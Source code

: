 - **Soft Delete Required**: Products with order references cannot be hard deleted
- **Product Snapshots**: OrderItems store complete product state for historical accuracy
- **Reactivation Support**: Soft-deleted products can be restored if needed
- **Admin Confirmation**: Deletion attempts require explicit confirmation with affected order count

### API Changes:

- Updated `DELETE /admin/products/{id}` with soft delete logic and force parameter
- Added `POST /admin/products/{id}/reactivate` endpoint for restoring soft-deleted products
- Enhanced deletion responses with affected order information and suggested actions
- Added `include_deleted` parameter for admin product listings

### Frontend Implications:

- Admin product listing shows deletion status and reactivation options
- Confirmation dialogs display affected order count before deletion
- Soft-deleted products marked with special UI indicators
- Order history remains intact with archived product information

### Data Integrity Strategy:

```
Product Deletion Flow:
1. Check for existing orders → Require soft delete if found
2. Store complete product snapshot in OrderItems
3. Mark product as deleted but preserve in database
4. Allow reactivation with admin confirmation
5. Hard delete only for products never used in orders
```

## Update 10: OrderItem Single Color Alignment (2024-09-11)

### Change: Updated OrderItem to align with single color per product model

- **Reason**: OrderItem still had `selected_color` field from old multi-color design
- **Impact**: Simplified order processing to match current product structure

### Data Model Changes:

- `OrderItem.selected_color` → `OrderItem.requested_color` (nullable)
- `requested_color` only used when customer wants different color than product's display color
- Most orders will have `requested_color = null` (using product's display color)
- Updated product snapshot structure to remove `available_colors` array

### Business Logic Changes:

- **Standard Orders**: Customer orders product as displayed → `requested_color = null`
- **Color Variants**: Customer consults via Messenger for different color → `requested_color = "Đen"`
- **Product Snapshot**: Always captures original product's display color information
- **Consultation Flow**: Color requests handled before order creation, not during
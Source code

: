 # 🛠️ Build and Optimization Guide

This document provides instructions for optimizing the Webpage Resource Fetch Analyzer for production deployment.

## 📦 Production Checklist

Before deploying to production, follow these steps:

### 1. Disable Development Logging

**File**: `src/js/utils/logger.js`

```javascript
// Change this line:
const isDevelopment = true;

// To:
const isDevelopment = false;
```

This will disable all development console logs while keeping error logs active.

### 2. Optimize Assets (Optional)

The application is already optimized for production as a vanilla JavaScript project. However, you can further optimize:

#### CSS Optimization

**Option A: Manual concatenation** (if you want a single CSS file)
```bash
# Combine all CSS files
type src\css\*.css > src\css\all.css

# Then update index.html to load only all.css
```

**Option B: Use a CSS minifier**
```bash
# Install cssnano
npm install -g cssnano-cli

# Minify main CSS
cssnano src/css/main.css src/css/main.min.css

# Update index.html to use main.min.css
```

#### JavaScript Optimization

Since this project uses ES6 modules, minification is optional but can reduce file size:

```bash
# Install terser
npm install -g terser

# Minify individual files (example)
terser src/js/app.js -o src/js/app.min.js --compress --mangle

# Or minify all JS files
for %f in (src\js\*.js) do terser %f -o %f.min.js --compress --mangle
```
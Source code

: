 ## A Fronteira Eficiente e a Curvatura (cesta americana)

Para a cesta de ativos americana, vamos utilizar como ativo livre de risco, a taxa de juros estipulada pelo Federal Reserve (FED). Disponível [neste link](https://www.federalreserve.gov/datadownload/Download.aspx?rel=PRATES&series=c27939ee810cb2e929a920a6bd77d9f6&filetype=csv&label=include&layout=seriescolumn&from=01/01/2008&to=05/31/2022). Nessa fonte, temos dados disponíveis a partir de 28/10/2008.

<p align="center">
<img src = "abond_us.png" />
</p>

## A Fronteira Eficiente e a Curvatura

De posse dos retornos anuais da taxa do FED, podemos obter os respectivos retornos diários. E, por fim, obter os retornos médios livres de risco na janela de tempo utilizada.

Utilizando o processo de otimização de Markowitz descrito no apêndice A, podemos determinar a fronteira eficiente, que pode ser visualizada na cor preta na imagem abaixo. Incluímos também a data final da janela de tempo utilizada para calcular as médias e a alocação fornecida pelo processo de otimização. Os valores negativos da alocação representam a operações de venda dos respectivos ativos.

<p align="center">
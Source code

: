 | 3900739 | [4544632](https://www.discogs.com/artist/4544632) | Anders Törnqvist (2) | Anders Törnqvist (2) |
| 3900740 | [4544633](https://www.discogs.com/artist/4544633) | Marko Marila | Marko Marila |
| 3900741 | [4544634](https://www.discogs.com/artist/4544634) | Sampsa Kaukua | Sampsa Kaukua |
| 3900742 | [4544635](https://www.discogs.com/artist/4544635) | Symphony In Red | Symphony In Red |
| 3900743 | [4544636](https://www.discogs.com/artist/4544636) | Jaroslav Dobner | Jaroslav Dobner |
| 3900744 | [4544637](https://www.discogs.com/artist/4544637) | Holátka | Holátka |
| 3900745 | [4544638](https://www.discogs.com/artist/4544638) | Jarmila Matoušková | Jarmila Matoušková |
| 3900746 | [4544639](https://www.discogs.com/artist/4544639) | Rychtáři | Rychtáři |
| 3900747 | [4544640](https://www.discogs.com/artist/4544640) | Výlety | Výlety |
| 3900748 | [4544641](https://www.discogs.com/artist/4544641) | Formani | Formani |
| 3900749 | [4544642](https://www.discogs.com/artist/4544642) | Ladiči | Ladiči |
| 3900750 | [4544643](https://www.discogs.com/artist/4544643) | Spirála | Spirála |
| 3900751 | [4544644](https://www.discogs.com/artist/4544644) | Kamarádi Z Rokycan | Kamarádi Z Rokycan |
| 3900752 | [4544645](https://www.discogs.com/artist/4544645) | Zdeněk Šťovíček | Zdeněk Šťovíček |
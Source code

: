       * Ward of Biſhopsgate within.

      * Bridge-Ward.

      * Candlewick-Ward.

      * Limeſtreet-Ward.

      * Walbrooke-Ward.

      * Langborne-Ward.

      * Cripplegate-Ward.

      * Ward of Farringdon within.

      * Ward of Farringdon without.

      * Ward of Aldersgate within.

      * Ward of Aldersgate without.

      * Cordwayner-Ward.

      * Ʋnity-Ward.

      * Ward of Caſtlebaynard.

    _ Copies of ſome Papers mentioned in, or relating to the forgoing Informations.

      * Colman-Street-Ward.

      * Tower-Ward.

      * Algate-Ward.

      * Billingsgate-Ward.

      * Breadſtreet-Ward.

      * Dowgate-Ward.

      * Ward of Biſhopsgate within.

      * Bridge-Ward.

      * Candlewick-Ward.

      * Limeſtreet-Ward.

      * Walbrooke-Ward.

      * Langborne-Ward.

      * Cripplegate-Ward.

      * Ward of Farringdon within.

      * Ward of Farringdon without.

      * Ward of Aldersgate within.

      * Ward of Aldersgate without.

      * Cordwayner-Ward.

────────────────────

**EXERCISE BRIEF:** Give back exactly the lines beginning at the one with "Formani | Formani |" and ending at the final line of the material; both boundary lines belong in it.

**SOLUTION TO THIS TASK:**
| 3900748 | [4544641](https://www.discogs.com/artist/4544641) | Formani | Formani |
| 3900749 | [4544642](https://www.discogs.com/artist/4544642) | Ladiči | Ladiči |
| 3900750 | [4544643](https://www.discogs.com/artist/4544643) | Spirála | Spirála |
| 3900751 | [4544644](https://www.discogs.com/artist/4544644) | Kamarádi Z Rokycan | Kamarádi Z Rokycan |
| 3900752 | [4544645](https://www.discogs.com/artist/4544645) | Zdeněk Šťovíček | Zdeněk Šťovíček |
Source code

:       * Ward of Biſhopsgate within.

      * Bridge-Ward.

      * Candlewick-Ward.

      * Limeſtreet-Ward.

      * Walbrooke-Ward.

      * Langborne-Ward.

      * Cripplegate-Ward.

      * Ward of Farringdon within.

      * Ward of Farringdon without.

      * Ward of Aldersgate within.

      * Ward of Aldersgate without.

      * Cordwayner-Ward.

      * Ʋnity-Ward.

      * Ward of Caſtlebaynard.

    _ Copies of ſome Papers mentioned in, or relating to the forgoing Informations.

      * Colman-Street-Ward.

      * Tower-Ward.

      * Algate-Ward.

      * Billingsgate-Ward.

      * Breadſtreet-Ward.

      * Dowgate-Ward.

      * Ward of Biſhopsgate within.

      * Bridge-Ward.

      * Candlewick-Ward.

      * Limeſtreet-Ward.

      * Walbrooke-Ward.

      * Langborne-Ward.

      * Cripplegate-Ward.

      * Ward of Farringdon within.

      * Ward of Farringdon without.

      * Ward of Aldersgate within.

      * Ward of Aldersgate without.

      * Cordwayner-Ward.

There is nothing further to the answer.